Is it possible to make a rule in .htaccess with the following conditions:
If the origin IP comes from internal network, pass to home page.
else
if the origin IP is not internal network then direct to login page.
Im unsure of the search term so any help would be great.
lucy24
8:04 pm on Feb 3, 2014 (gmt 0)
Are you asking about your own internal network, such as an institutional site? Not any old internal network generically, right?

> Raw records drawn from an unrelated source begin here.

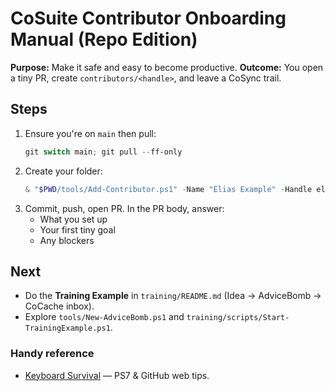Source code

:# CoSuite Contributor Onboarding Manual (Repo Edition)

**Purpose:** Make it safe and easy to become productive.
**Outcome:** You open a tiny PR, create `contributors/<handle>`, and leave a CoSync trail.

## Steps
1. Ensure you're on `main` then pull:
   ```ps1
   git switch main; git pull --ff-only
   ```
2. Create your folder:
   ```ps1
   & "$PWD/tools/Add-Contributor.ps1" -Name "Elias Example" -Handle elias
   ```
3. Commit, push, open PR. In the PR body, answer:
   - What you set up
   - Your first tiny goal
   - Any blockers

## Next
- Do the **Training Example** in `training/README.md` (Idea → AdviceBomb → CoCache inbox).
- Explore `tools/New-AdviceBomb.ps1` and `training/scripts/Start-TrainingExample.ps1`.

### Handy reference
- [Keyboard Survival](../docs/KEYBOARD_SURVIVAL.md) — PS7 & GitHub web tips.
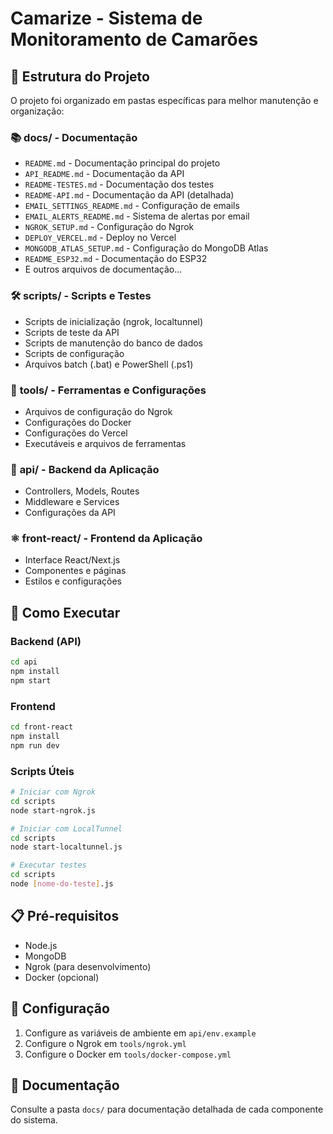# Camarize - Sistema de Monitoramento de Camarões

## 📁 Estrutura do Projeto

O projeto foi organizado em pastas específicas para melhor manutenção e organização:

### 📚 **docs/** - Documentação
- `README.md` - Documentação principal do projeto
- `API_README.md` - Documentação da API
- `README-TESTES.md` - Documentação dos testes
- `README-API.md` - Documentação da API (detalhada)
- `EMAIL_SETTINGS_README.md` - Configuração de emails
- `EMAIL_ALERTS_README.md` - Sistema de alertas por email
- `NGROK_SETUP.md` - Configuração do Ngrok
- `DEPLOY_VERCEL.md` - Deploy no Vercel
- `MONGODB_ATLAS_SETUP.md` - Configuração do MongoDB Atlas
- `README_ESP32.md` - Documentação do ESP32
- E outros arquivos de documentação...

### 🛠️ **scripts/** - Scripts e Testes
- Scripts de inicialização (ngrok, localtunnel)
- Scripts de teste da API
- Scripts de manutenção do banco de dados
- Scripts de configuração
- Arquivos batch (.bat) e PowerShell (.ps1)

### 🧰 **tools/** - Ferramentas e Configurações
- Arquivos de configuração do Ngrok
- Configurações do Docker
- Configurações do Vercel
- Executáveis e arquivos de ferramentas

### 🚀 **api/** - Backend da Aplicação
- Controllers, Models, Routes
- Middleware e Services
- Configurações da API

### ⚛️ **front-react/** - Frontend da Aplicação
- Interface React/Next.js
- Componentes e páginas
- Estilos e configurações

## 🚀 Como Executar

### Backend (API)
```bash
cd api
npm install
npm start
```

### Frontend
```bash
cd front-react
npm install
npm run dev
```

### Scripts Úteis
```bash
# Iniciar com Ngrok
cd scripts
node start-ngrok.js

# Iniciar com LocalTunnel
cd scripts
node start-localtunnel.js

# Executar testes
cd scripts
node [nome-do-teste].js
```

## 📋 Pré-requisitos
- Node.js
- MongoDB
- Ngrok (para desenvolvimento)
- Docker (opcional)

## 🔧 Configuração
1. Configure as variáveis de ambiente em `api/env.example`
2. Configure o Ngrok em `tools/ngrok.yml`
3. Configure o Docker em `tools/docker-compose.yml`

## 📖 Documentação
Consulte a pasta `docs/` para documentação detalhada de cada componente do sistema.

If the network has its own IP address that isn't used by anyone else, all you need is a {REMOTE_ADDR} condition. There are other approaches, but that's the simplest.
chrisguk
8:21 pm on Feb 3, 2014 (gmt 0)
Yes you are correct. I have an intranet that users can view a "intranet" website. So what I am attempting to do is state if the request comes from anything other than the 10.0.0.0/8 network then use the .htpasswd file to request authentication or a login page whatever is easier.
phranque
8:38 pm on Feb 3, 2014 (gmt 0)
if the origin IP is not internal network then direct to login page.
it depends on what you mean by a "login page". if HTTP Basic authentication is sufficient, you could do something like this:
<RequireAny> Require ip 10 Require valid-user </RequireAny>
and also your AuthType and other required authentication directives.
if you need a login web page then you could use mod_rewrite to redirect the visitor to the login page.
lucy24
11:55 pm on Feb 3, 2014 (gmt 0)
<RequireAny>
:: detour to Apache docs ::
Oh, I see. In 2.2 "Require" is only a directive. In 2.4 it's also an envelope, with "RequireAll" and "RequireAny" options. And it's all shifted from core to a named mod. At this point it's probably safe to assume 2.2 though.